MATERIAL SHOWN>
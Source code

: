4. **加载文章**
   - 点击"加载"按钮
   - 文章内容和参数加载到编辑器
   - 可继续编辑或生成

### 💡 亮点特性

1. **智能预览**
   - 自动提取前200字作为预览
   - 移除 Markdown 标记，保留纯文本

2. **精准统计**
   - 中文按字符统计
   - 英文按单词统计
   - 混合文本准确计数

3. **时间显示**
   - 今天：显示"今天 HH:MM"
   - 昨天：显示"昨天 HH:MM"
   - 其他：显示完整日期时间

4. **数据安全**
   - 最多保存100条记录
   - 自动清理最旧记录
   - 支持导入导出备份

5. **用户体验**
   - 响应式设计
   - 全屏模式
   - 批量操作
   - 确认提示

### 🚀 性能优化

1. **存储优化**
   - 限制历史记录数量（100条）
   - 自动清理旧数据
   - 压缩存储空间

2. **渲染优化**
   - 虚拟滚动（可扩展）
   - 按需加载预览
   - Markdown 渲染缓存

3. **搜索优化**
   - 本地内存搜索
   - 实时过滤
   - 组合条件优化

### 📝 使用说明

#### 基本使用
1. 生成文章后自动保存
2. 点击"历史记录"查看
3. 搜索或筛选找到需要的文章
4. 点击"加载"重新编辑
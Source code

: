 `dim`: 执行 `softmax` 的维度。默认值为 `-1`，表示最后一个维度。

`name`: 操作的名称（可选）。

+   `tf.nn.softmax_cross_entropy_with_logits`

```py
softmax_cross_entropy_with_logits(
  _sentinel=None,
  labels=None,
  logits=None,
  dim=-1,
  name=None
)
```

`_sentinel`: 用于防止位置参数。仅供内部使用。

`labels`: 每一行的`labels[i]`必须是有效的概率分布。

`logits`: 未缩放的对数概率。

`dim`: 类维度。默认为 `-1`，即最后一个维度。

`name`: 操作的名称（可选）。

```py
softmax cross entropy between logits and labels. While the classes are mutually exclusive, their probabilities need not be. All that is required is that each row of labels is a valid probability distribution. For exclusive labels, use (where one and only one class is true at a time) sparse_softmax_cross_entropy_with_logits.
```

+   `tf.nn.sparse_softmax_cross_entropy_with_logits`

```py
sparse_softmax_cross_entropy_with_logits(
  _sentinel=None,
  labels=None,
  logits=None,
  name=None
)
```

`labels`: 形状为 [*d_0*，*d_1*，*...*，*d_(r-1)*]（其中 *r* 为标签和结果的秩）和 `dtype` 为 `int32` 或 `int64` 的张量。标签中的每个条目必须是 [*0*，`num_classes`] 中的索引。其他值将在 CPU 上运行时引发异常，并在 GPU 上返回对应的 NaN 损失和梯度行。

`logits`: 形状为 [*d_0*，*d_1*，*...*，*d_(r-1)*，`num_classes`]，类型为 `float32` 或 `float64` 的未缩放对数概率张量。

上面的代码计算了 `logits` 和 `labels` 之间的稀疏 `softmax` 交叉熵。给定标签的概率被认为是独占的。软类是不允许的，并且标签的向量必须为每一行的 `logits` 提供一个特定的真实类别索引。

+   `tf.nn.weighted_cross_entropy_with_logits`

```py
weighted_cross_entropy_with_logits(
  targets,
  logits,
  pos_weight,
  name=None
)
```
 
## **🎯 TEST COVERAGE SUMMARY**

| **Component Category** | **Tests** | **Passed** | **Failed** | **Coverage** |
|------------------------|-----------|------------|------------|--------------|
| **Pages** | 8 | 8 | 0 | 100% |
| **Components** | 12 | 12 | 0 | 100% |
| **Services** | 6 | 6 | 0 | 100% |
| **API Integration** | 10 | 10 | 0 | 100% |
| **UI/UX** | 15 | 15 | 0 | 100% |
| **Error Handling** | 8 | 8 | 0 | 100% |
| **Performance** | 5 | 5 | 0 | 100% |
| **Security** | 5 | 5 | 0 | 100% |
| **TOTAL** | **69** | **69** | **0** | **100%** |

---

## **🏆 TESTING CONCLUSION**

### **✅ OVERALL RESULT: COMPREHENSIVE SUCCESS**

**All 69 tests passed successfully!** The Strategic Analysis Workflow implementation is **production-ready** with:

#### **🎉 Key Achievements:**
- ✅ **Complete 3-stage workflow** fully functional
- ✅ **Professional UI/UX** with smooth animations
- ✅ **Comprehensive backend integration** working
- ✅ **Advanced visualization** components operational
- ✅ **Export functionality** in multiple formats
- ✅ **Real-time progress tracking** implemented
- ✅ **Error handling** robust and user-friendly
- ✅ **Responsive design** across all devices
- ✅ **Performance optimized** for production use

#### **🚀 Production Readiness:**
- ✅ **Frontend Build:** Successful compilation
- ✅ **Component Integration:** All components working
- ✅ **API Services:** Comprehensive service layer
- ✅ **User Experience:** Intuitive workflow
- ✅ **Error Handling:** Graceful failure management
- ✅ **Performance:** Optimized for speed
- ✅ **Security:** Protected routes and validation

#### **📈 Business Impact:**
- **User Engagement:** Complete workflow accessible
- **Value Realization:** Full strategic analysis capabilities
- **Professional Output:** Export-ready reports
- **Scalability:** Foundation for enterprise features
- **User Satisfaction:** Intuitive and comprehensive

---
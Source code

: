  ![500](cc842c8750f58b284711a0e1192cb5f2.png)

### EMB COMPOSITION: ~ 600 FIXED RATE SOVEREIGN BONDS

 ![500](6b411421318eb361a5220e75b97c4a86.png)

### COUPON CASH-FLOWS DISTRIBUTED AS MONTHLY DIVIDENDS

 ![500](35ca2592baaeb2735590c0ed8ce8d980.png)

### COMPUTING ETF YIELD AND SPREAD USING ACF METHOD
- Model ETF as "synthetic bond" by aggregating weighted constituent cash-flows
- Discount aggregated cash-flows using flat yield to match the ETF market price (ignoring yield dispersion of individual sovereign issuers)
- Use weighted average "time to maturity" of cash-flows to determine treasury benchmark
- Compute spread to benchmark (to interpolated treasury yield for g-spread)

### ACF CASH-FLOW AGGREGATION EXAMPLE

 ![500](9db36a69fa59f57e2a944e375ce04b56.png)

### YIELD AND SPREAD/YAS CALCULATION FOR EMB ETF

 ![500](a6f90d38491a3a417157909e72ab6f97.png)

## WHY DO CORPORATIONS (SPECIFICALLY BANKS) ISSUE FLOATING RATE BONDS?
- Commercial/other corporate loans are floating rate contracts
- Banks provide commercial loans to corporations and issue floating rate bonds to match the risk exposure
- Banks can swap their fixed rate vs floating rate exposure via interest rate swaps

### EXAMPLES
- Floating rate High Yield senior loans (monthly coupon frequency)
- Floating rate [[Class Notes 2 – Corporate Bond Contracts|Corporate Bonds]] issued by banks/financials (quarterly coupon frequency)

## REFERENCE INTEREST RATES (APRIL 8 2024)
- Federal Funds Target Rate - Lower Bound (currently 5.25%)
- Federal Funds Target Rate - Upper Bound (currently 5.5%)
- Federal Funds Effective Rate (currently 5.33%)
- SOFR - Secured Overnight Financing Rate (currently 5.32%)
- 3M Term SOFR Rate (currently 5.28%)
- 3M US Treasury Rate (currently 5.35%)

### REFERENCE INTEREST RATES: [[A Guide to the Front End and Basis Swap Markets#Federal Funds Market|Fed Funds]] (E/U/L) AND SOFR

TASK STATEMENT> Please go through the data and copy each line containing the word "Performance".

ANSWER TO THIS PROBLEM>
| **Performance** | 5 | 5 | 0 | 100% |
- ✅ **Performance optimized** for production use
- ✅ **Performance:** Optimized for speed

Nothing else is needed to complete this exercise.